This incident may give some
idea of the serfdom of the subject tribes, and, except that they are
sometimes punished for running away and other offenses, I can add nothing
more by way of showing the true nature of this form of servitude.
Leaving Naliele, amid
abundance of good wishes for the success of our expedition, and hopes that
we might return accompanied with white traders, we began again our ascent
of the river. It was now beginning to rise, though the rains had but just
commenced in the valley. The banks are low, but cleanly cut, and seldom
sloping. At low water they are from four to eight feet high, and make the
river always assume very much the aspect of a canal. They are in some
parts of whitish, tenacious clay, with strata of black clay intermixed,
and black loam in sand, or pure sand stratified. As the river rises it is
always wearing to one side or the other, and is known to have cut across
from one bend to another, and to form new channels. As we coast along the
shore, pieces which are undermined often fall in with a splash like that
caused by the plunge of an alligator, and endanger the canoe.
These perpendicular banks
afford building-places to a pretty bee-eater, [Merops apiaster' and `M.

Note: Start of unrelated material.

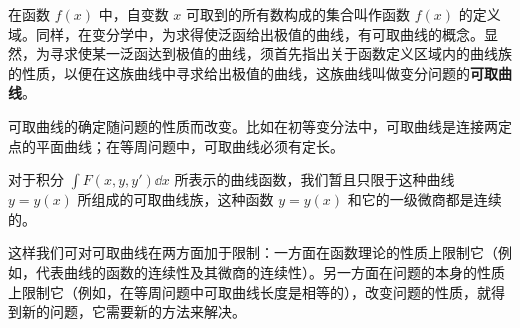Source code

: 在函数 $f(x)$ 中，自变数 $x$ 可取到的所有数构成的集合叫作函数 $f(x)$ 的定义域。同样，在变分学中，为求得使泛函给出极值的曲线，有可取曲线的概念。显然，为寻求使某一泛函达到极值的曲线，须首先指出关于函数定义区域内的曲线族的性质，以便在这族曲线中寻求给出极值的曲线，这族曲线叫做变分问题的\textbf{可取曲线}。

可取曲线的确定随问题的性质而改变。比如在初等变分法中，可取曲线是连接两定点的平面曲线；在等周问题中，可取曲线必须有定长。

对于积分 $\int F(x,y,y')\dd x$ 所表示的曲线函数，我们暂且只限于这种曲线 $y=y(x)$ 所组成的可取曲线族，这种函数 $y=y(x)$ 和它的一级微商都是连续的。

这样我们可对可取曲线在两方面加于限制：一方面在函数理论的性质上限制它（例如，代表曲线的函数的连续性及其微商的连续性）。另一方面在问题的本身的性质上限制它（例如，在等周问题中可取曲线长度是相等的），改变问题的性质，就得到新的问题，它需要新的方法来解决。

bullockoides' (Smith)] which loves to breed in society. The face of the
sand-bank is perforated with hundreds of holes leading to their nests,
each of which is about a foot apart from the other; and as we pass they
pour out of their hiding-places, and float overhead.
A speckled kingfisher is
seen nearly every hundred yards, which builds in similar spots, and
attracts the attention of herd-boys, who dig out its nest for the sake of
the young. This, and a most lovely little blue and orange kingfisher, are
seen every where along the banks, dashing down like a shot into the water
for their prey. A third, seen more rarely, is as large as a pigeon, and is
of a slaty color.
Another inhabitant of the
banks is the sand-martin, which also likes company in the work of raising
a family. They never leave this part of the country. One may see them
preening themselves in the very depth of winter, while the swallows, of
which we shall yet speak, take winter trips. I saw sand-martins at the
Orange River during a period of winter frost; it is, therefore, probable
that they do not migrate even from thence.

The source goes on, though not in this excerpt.